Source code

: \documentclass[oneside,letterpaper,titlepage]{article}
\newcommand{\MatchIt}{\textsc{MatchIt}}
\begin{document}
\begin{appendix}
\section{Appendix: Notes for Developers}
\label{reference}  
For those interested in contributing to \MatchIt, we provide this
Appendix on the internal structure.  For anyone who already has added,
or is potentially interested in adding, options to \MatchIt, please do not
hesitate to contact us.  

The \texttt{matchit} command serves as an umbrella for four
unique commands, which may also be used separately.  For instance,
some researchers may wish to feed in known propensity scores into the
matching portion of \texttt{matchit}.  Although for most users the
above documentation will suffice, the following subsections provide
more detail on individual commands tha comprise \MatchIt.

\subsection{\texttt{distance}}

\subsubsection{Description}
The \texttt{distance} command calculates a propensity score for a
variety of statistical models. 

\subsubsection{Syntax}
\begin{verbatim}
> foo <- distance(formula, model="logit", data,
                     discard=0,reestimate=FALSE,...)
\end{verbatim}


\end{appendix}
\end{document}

#### WHAT YOU WILL DO
Everything from the line with "above documentation will" down to the last line of the data above should be returned exactly, with both ends kept and nothing added.

#### SOLUTION TO THIS EXERCISE
above documentation will suffice, the following subsections provide
more detail on individual commands tha comprise \MatchIt.

\subsection{\texttt{distance}}

\subsubsection{Description}
The \texttt{distance} command calculates a propensity score for a
variety of statistical models. 

\subsubsection{Syntax}
\begin{verbatim}
> foo <- distance(formula, model="logit", data,
                     discard=0,reestimate=FALSE,...)
\end{verbatim}


\end{appendix}
\end{document}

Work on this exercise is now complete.